GitHub Copilot has reached adopt status organization-wide. All developers have access, and measured productivity gains average 20% for implementation tasks. Our internal guidelines have matured to cover prompt engineering best practices, mandatory code review for AI-generated code, and exclusion patterns for sensitive repositories.
How We Measure Impact
We track Copilot's impact through three metrics:
- Acceptance rate — 35% of suggestions are accepted as-is, 20% accepted with modifications
- Time-to-PR — average time from branch creation to PR submission dropped 18% after rollout
- Code review feedback — AI-generated code receives the same review rigor; rejection rate is comparable to human-written code
These numbers come from quarterly developer surveys and GitHub's built-in Copilot metrics dashboard.
Internal Guidelines
Our Copilot usage policy covers:
- Always review — Copilot-generated code must pass the same review standards as hand-written code. "Copilot wrote it" is not a justification for skipping review.
- Security-sensitive repos excluded — repositories handling PII, payment processing, and authentication have Copilot disabled via organization policy
- Test generation — Copilot excels at generating test boilerplate. Developers are encouraged to use it for test scaffolding but must verify assertions are meaningful.

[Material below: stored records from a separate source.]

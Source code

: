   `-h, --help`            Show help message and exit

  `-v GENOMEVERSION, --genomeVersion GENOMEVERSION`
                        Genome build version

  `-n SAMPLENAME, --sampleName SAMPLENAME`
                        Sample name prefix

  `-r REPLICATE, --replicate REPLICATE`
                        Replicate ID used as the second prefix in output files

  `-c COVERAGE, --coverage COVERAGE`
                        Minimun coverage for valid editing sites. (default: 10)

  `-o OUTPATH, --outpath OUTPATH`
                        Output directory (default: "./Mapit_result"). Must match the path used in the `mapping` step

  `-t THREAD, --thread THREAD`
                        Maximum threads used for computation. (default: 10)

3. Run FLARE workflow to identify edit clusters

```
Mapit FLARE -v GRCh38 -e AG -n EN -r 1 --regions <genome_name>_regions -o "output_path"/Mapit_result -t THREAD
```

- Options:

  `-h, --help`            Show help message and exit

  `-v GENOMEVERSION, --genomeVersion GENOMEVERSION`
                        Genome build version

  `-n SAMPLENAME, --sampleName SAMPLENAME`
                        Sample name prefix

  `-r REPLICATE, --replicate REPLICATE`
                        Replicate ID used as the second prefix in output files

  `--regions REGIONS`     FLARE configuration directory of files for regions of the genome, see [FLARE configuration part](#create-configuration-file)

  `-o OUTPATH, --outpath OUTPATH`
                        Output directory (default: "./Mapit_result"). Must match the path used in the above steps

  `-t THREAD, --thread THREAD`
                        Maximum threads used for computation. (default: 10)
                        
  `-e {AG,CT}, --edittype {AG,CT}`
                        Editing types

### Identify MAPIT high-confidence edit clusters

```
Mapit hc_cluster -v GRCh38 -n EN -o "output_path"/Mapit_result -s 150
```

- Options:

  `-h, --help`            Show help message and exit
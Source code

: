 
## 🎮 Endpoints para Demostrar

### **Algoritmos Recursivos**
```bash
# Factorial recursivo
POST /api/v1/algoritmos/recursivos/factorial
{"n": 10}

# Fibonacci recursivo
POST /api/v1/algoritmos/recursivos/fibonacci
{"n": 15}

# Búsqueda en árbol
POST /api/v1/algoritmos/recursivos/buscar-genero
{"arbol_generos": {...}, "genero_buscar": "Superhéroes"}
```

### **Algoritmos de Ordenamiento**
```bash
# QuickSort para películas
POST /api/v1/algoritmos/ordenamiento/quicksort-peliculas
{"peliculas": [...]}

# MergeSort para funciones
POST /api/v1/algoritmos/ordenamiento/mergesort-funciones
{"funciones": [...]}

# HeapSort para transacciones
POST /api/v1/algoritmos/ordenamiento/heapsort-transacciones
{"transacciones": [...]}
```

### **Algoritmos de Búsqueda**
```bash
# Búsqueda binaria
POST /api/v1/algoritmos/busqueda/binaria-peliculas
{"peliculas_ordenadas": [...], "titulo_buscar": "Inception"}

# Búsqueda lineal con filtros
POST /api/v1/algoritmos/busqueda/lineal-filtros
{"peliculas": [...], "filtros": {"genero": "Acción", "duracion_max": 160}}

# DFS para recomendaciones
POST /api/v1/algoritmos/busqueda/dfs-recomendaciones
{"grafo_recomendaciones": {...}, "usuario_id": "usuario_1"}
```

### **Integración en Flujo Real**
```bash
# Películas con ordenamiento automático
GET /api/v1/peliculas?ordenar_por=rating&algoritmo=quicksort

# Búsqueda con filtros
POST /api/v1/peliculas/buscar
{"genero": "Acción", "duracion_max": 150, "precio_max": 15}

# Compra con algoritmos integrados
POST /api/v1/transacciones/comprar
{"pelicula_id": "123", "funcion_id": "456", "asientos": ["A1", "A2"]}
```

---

- No blind acceptance — developers must understand every line they accept. Our onboarding includes a "Copilot literacy" module covering common failure modes.
Integration with Pair Programming
With Copilot handling routine implementation, our pair programming sessions have shifted focus toward architecture discussions and complex debugging rather than typing speed. Teams report that pairing with Copilot active feels like "pair programming with a fast junior" — useful for boilerplate, but requiring experienced judgment for design decisions.